■ **EXERCISE INSTRUCTIONS**
Retype all of the entries precisely.

□ □ □

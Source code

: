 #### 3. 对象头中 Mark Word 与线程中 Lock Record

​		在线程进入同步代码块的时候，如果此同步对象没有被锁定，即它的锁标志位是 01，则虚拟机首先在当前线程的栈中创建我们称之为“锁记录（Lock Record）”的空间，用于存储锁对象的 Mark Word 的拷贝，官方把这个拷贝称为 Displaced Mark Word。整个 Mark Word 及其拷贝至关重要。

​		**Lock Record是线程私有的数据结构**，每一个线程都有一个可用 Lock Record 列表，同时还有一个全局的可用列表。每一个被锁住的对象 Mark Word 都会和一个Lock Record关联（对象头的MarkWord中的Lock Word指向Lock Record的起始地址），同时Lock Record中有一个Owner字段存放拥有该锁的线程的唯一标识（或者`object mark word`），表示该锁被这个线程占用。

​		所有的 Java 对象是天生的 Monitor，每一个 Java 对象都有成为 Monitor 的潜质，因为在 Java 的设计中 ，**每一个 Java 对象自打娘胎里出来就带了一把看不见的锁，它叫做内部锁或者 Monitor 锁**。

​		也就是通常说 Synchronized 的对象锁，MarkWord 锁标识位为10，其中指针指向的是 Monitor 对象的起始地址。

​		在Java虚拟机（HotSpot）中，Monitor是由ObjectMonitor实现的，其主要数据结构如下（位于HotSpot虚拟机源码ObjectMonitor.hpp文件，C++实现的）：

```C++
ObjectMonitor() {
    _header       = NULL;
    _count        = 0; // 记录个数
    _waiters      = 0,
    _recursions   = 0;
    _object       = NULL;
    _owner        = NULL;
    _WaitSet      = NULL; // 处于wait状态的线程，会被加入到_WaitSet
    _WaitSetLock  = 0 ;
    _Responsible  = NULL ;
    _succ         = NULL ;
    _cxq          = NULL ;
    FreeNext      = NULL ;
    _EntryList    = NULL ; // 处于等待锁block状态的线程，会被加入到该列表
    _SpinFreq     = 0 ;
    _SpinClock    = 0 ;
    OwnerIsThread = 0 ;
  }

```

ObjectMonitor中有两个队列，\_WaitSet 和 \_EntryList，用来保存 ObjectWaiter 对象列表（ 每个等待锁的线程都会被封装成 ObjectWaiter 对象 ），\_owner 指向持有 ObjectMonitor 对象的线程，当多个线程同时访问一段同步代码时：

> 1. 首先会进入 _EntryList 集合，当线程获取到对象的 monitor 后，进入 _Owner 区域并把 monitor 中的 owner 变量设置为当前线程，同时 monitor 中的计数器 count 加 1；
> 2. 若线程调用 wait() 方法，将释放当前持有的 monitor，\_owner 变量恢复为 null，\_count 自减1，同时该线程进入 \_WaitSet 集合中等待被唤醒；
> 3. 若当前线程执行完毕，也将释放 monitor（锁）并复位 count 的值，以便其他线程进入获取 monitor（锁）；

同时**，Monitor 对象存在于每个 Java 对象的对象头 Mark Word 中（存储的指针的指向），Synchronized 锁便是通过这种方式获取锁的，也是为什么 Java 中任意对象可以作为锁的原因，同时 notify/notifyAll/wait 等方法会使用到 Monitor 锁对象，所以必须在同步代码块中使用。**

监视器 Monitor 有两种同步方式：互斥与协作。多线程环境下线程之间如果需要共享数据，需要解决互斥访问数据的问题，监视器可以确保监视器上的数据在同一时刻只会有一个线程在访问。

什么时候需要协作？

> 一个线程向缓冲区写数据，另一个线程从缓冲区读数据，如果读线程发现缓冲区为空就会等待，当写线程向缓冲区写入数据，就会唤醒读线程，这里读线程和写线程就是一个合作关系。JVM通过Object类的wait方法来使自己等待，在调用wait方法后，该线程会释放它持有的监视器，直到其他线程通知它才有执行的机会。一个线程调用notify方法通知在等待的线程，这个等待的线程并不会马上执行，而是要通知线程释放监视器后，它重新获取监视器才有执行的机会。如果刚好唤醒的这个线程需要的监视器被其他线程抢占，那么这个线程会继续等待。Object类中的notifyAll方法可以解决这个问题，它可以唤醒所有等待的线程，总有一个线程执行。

□ □ □

■ **RESPONSE TO THE EXERCISE**
Source code

: #### 3. 对象头中 Mark Word 与线程中 Lock Record

​		在线程进入同步代码块的时候，如果此同步对象没有被锁定，即它的锁标志位是 01，则虚拟机首先在当前线程的栈中创建我们称之为“锁记录（Lock Record）”的空间，用于存储锁对象的 Mark Word 的拷贝，官方把这个拷贝称为 Displaced Mark Word。整个 Mark Word 及其拷贝至关重要。

​		**Lock Record是线程私有的数据结构**，每一个线程都有一个可用 Lock Record 列表，同时还有一个全局的可用列表。每一个被锁住的对象 Mark Word 都会和一个Lock Record关联（对象头的MarkWord中的Lock Word指向Lock Record的起始地址），同时Lock Record中有一个Owner字段存放拥有该锁的线程的唯一标识（或者`object mark word`），表示该锁被这个线程占用。

​		所有的 Java 对象是天生的 Monitor，每一个 Java 对象都有成为 Monitor 的潜质，因为在 Java 的设计中 ，**每一个 Java 对象自打娘胎里出来就带了一把看不见的锁，它叫做内部锁或者 Monitor 锁**。

​		也就是通常说 Synchronized 的对象锁，MarkWord 锁标识位为10，其中指针指向的是 Monitor 对象的起始地址。

​		在Java虚拟机（HotSpot）中，Monitor是由ObjectMonitor实现的，其主要数据结构如下（位于HotSpot虚拟机源码ObjectMonitor.hpp文件，C++实现的）：

```C++
ObjectMonitor() {
    _header       = NULL;
    _count        = 0; // 记录个数
    _waiters      = 0,
    _recursions   = 0;
    _object       = NULL;
    _owner        = NULL;
    _WaitSet      = NULL; // 处于wait状态的线程，会被加入到_WaitSet
    _WaitSetLock  = 0 ;
    _Responsible  = NULL ;
    _succ         = NULL ;
    _cxq          = NULL ;
    FreeNext      = NULL ;
    _EntryList    = NULL ; // 处于等待锁block状态的线程，会被加入到该列表
    _SpinFreq     = 0 ;
    _SpinClock    = 0 ;
    OwnerIsThread = 0 ;
  }

```

ObjectMonitor中有两个队列，\_WaitSet 和 \_EntryList，用来保存 ObjectWaiter 对象列表（ 每个等待锁的线程都会被封装成 ObjectWaiter 对象 ），\_owner 指向持有 ObjectMonitor 对象的线程，当多个线程同时访问一段同步代码时：

> 1. 首先会进入 _EntryList 集合，当线程获取到对象的 monitor 后，进入 _Owner 区域并把 monitor 中的 owner 变量设置为当前线程，同时 monitor 中的计数器 count 加 1；
> 2. 若线程调用 wait() 方法，将释放当前持有的 monitor，\_owner 变量恢复为 null，\_count 自减1，同时该线程进入 \_WaitSet 集合中等待被唤醒；
> 3. 若当前线程执行完毕，也将释放 monitor（锁）并复位 count 的值，以便其他线程进入获取 monitor（锁）；

同时**，Monitor 对象存在于每个 Java 对象的对象头 Mark Word 中（存储的指针的指向），Synchronized 锁便是通过这种方式获取锁的，也是为什么 Java 中任意对象可以作为锁的原因，同时 notify/notifyAll/wait 等方法会使用到 Monitor 锁对象，所以必须在同步代码块中使用。**

监视器 Monitor 有两种同步方式：互斥与协作。多线程环境下线程之间如果需要共享数据，需要解决互斥访问数据的问题，监视器可以确保监视器上的数据在同一时刻只会有一个线程在访问。

什么时候需要协作？

> 一个线程向缓冲区写数据，另一个线程从缓冲区读数据，如果读线程发现缓冲区为空就会等待，当写线程向缓冲区写入数据，就会唤醒读线程，这里读线程和写线程就是一个合作关系。JVM通过Object类的wait方法来使自己等待，在调用wait方法后，该线程会释放它持有的监视器，直到其他线程通知它才有执行的机会。一个线程调用notify方法通知在等待的线程，这个等待的线程并不会马上执行，而是要通知线程释放监视器后，它重新获取监视器才有执行的机会。如果刚好唤醒的这个线程需要的监视器被其他线程抢占，那么这个线程会继续等待。Object类中的notifyAll方法可以解决这个问题，它可以唤醒所有等待的线程，总有一个线程执行。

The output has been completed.